Exercise aim: Find the line with "Que te ama e te deseja. Mas ai triste!\\" in the records below. Copy it and every line after it, up to and including the line with "Longe de vós padeçam mil trabalhos!''\\".

══ Records shown ══

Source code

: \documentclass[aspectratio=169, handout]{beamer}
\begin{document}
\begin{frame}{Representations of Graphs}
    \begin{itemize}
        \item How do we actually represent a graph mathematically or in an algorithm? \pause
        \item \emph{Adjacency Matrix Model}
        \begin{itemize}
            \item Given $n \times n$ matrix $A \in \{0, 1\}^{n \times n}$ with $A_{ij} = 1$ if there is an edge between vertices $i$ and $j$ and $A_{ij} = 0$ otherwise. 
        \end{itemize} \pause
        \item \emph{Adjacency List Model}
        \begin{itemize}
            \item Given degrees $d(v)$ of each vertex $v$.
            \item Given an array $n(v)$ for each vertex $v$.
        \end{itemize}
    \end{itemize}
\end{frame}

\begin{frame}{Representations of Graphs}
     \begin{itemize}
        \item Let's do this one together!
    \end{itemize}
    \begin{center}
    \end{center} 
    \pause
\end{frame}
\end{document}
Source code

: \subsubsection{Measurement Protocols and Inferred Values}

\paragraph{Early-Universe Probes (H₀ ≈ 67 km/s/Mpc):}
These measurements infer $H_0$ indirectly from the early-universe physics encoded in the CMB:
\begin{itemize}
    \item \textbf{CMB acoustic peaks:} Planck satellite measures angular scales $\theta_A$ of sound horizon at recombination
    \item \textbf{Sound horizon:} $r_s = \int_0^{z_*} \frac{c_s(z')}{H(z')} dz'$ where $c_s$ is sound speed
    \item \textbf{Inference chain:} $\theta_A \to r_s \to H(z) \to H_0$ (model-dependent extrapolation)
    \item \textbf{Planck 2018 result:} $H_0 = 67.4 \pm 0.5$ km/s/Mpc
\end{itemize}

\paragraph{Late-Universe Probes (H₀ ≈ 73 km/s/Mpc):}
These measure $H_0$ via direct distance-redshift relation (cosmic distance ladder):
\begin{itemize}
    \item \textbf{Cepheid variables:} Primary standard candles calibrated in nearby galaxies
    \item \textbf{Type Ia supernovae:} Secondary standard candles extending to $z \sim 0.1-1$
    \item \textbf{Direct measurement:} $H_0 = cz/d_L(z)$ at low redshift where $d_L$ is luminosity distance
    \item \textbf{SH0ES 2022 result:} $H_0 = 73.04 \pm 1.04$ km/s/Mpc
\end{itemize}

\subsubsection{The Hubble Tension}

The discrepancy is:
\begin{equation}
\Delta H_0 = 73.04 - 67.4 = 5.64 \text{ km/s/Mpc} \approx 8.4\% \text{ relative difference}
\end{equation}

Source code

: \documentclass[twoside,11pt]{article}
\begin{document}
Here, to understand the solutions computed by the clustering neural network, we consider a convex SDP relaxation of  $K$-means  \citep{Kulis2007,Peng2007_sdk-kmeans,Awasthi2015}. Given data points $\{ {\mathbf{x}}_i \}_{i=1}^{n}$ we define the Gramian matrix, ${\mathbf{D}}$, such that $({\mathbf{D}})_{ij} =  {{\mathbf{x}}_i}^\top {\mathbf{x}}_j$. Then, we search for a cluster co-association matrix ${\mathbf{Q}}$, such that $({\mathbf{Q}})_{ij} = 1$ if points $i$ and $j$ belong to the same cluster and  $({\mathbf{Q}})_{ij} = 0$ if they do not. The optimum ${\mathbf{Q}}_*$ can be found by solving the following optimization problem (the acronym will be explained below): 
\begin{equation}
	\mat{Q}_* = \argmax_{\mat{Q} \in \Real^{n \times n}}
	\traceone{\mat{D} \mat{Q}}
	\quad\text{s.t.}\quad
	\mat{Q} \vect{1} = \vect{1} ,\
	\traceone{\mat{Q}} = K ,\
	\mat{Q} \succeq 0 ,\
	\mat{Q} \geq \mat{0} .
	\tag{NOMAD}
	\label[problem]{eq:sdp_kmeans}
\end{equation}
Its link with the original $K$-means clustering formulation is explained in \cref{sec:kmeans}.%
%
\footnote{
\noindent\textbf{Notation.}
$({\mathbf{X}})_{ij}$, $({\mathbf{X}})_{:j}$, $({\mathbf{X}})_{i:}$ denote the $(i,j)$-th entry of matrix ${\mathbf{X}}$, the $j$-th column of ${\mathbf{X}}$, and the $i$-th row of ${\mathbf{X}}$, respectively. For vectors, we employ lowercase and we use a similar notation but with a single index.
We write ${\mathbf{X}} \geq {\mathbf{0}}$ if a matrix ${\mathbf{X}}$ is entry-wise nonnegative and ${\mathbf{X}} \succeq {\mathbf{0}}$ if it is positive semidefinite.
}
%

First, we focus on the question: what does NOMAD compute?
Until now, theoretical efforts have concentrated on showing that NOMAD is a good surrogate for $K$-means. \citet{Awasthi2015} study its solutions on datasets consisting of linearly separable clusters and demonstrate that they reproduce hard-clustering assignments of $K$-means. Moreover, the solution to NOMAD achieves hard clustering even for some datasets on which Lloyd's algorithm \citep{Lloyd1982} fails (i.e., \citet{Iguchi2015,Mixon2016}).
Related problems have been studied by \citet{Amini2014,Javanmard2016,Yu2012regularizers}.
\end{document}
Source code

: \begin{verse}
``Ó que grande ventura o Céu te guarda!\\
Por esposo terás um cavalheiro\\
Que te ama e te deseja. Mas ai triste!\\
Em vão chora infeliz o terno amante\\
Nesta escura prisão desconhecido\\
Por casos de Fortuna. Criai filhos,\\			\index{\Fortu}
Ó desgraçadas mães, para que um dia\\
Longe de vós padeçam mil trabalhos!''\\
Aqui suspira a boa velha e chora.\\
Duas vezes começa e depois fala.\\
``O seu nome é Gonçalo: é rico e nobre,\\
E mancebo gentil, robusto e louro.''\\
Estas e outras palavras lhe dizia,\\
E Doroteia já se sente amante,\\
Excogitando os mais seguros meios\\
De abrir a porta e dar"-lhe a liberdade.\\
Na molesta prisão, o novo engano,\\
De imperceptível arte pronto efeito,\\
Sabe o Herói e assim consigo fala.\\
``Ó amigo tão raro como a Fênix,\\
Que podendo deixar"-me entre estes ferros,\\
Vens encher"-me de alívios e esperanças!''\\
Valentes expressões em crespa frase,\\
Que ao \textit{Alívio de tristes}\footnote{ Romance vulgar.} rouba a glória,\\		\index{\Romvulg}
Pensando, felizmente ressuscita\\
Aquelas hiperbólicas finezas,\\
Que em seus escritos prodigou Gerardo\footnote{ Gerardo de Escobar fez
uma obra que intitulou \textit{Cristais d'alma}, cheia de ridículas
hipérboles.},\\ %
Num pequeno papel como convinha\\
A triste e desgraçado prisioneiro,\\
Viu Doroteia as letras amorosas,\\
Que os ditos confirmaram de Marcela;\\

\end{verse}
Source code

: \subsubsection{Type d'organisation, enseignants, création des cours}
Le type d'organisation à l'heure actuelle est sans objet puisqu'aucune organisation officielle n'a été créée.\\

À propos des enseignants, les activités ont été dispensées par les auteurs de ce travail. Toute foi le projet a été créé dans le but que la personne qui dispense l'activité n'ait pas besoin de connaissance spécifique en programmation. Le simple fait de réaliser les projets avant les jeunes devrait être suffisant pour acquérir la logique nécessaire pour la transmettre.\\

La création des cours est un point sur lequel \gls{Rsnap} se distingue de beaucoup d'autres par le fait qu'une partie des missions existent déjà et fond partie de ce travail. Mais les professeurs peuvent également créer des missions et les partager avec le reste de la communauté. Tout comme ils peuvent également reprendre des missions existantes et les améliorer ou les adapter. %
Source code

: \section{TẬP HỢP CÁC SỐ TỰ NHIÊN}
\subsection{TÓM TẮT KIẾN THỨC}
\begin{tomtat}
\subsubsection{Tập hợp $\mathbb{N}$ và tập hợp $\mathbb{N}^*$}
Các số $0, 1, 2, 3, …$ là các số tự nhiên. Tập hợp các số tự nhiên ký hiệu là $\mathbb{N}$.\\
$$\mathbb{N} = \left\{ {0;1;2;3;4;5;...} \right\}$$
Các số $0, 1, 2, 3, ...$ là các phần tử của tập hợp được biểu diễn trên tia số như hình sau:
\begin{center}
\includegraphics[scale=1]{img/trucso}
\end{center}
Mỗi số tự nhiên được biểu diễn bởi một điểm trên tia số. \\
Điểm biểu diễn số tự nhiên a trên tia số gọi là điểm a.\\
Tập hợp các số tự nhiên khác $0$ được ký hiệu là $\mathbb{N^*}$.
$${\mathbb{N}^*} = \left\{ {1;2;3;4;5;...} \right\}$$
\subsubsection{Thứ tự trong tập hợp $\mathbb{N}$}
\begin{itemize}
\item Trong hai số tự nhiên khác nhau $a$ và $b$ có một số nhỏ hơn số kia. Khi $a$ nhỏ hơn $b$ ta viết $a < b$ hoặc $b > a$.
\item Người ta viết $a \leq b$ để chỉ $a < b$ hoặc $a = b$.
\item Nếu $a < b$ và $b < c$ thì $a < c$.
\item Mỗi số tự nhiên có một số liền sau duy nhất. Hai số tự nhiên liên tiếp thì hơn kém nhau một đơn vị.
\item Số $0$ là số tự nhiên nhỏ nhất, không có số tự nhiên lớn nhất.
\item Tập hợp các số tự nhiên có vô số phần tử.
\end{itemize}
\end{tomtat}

═══

Solution:
Que te ama e te deseja. Mas ai triste!\\
Em vão chora infeliz o terno amante\\
Nesta escura prisão desconhecido\\
Por casos de Fortuna. Criai filhos,\\			\index{\Fortu}
Ó desgraçadas mães, para que um dia\\
Longe de vós padeçam mil trabalhos!''\\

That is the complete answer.